▶ _Required action_: Pull each line with the string "order" from the entries.

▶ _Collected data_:
· · · · · · ·
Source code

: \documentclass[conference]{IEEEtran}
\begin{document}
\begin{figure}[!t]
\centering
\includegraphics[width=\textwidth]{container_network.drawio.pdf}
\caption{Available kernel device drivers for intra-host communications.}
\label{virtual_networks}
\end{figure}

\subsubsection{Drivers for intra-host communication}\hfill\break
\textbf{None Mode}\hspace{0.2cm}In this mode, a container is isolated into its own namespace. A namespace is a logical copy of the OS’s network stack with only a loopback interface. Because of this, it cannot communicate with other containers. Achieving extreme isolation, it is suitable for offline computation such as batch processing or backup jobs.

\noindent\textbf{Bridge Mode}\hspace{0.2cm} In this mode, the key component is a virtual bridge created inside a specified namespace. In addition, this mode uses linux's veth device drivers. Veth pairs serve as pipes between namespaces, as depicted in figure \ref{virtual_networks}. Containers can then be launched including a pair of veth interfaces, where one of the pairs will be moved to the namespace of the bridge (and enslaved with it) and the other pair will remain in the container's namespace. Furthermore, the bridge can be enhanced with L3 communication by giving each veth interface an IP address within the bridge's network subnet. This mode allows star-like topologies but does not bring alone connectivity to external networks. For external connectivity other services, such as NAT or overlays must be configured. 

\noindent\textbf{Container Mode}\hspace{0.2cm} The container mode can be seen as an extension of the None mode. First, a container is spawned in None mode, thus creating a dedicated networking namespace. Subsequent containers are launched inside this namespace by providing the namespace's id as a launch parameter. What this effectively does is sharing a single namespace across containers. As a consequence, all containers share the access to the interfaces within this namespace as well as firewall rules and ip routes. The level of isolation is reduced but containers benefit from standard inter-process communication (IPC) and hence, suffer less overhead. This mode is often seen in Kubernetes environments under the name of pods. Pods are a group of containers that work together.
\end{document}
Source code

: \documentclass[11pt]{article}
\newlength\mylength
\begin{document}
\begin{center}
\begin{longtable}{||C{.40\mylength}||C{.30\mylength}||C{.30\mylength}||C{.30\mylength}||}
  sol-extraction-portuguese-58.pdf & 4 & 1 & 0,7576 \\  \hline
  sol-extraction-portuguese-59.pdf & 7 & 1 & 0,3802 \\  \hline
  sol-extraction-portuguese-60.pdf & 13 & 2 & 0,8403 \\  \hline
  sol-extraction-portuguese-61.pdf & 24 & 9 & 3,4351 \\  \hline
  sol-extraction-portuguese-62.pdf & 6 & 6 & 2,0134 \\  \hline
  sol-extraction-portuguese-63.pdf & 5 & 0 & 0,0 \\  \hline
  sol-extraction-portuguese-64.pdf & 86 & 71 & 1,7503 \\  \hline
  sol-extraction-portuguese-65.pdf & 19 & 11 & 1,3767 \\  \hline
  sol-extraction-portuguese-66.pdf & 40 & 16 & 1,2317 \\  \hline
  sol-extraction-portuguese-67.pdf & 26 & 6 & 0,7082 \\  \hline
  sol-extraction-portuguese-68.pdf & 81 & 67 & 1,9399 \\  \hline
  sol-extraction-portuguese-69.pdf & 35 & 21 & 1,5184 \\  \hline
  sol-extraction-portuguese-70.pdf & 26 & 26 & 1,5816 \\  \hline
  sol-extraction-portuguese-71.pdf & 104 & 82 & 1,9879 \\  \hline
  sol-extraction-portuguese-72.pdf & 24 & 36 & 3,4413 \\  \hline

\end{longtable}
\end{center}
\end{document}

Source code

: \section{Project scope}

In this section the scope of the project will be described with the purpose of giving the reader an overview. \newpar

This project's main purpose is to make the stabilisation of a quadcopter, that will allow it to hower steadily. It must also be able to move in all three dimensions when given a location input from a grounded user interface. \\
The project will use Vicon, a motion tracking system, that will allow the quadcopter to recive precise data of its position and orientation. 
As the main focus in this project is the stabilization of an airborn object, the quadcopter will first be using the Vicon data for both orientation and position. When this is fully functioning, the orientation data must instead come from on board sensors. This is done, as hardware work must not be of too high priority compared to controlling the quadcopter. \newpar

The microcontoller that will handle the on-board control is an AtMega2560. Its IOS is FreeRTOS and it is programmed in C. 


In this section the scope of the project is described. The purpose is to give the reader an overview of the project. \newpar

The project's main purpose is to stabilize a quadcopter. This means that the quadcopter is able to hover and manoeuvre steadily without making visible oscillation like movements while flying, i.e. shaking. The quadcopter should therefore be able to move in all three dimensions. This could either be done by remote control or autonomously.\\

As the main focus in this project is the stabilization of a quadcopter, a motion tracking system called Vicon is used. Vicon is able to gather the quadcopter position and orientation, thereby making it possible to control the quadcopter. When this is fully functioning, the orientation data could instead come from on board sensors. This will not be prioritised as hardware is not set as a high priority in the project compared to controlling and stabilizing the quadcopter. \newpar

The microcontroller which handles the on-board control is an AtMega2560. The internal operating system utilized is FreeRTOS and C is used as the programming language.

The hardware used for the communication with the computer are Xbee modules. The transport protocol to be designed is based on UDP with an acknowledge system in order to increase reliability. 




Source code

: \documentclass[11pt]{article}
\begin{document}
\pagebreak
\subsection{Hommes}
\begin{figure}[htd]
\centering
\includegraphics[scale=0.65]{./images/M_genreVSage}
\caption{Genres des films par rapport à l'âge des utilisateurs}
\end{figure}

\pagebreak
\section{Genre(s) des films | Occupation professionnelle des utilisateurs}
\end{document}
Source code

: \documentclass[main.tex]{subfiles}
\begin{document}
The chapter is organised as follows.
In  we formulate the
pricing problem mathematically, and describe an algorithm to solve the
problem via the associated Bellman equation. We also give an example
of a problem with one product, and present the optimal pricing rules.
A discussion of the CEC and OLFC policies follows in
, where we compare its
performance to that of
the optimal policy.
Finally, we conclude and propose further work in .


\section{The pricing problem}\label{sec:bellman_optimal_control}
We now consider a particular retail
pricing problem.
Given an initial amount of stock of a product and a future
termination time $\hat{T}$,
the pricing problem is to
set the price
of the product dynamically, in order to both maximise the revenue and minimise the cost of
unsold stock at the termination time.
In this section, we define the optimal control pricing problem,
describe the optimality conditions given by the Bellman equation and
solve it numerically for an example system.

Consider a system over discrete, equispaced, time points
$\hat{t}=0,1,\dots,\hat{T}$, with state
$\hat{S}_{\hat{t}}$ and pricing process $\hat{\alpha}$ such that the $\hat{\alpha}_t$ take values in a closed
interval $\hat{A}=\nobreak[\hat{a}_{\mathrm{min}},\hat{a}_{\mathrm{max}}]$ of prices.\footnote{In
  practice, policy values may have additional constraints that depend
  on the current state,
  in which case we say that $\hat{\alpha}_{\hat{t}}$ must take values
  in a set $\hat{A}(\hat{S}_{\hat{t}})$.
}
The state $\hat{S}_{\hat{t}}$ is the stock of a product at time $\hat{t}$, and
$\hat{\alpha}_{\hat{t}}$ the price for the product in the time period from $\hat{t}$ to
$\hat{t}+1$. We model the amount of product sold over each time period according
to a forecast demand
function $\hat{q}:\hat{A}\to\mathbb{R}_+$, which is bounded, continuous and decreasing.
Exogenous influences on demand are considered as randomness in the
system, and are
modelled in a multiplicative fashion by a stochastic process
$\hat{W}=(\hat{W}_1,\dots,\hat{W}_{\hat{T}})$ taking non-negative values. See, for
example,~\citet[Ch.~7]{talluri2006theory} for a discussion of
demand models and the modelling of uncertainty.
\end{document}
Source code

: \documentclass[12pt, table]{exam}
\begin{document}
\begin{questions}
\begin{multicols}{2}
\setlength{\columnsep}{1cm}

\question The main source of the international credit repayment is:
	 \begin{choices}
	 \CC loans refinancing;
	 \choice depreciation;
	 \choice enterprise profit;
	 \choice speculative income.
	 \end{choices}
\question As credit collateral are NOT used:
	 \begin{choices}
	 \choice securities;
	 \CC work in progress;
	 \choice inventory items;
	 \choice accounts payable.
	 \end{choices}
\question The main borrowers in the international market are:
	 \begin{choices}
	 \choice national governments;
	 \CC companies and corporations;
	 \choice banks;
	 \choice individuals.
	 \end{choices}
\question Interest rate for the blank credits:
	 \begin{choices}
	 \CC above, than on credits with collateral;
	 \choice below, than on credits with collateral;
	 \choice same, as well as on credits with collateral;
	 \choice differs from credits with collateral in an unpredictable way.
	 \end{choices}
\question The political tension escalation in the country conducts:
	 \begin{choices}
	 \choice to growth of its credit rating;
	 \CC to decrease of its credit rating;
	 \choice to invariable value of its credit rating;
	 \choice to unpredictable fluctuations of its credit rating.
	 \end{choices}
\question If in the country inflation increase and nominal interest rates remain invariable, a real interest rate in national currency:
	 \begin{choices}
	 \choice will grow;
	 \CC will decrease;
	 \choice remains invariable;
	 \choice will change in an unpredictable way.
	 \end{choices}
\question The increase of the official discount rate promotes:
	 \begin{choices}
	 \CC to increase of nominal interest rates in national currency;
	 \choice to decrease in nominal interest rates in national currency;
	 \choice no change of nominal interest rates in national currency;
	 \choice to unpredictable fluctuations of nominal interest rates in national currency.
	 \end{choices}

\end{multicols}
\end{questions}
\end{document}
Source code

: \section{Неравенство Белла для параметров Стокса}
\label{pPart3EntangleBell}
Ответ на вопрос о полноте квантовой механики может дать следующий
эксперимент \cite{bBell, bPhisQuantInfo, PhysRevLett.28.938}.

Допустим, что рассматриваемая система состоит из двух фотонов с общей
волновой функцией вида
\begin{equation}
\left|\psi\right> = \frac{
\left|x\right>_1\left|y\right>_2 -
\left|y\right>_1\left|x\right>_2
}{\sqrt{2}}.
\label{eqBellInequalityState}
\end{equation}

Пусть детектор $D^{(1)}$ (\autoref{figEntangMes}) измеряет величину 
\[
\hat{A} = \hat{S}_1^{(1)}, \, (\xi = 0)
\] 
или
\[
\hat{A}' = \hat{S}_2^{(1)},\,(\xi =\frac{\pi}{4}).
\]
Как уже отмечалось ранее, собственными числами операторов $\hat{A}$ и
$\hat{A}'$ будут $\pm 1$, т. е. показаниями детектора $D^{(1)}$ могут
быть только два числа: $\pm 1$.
· · · · · · ·
▶ _Written answer_:
The hardware used for the communication with the computer are Xbee modules. The transport protocol to be designed is based on UDP with an acknowledge system in order to increase reliability. 
of the product dynamically, in order to both maximise the revenue and minimise the cost of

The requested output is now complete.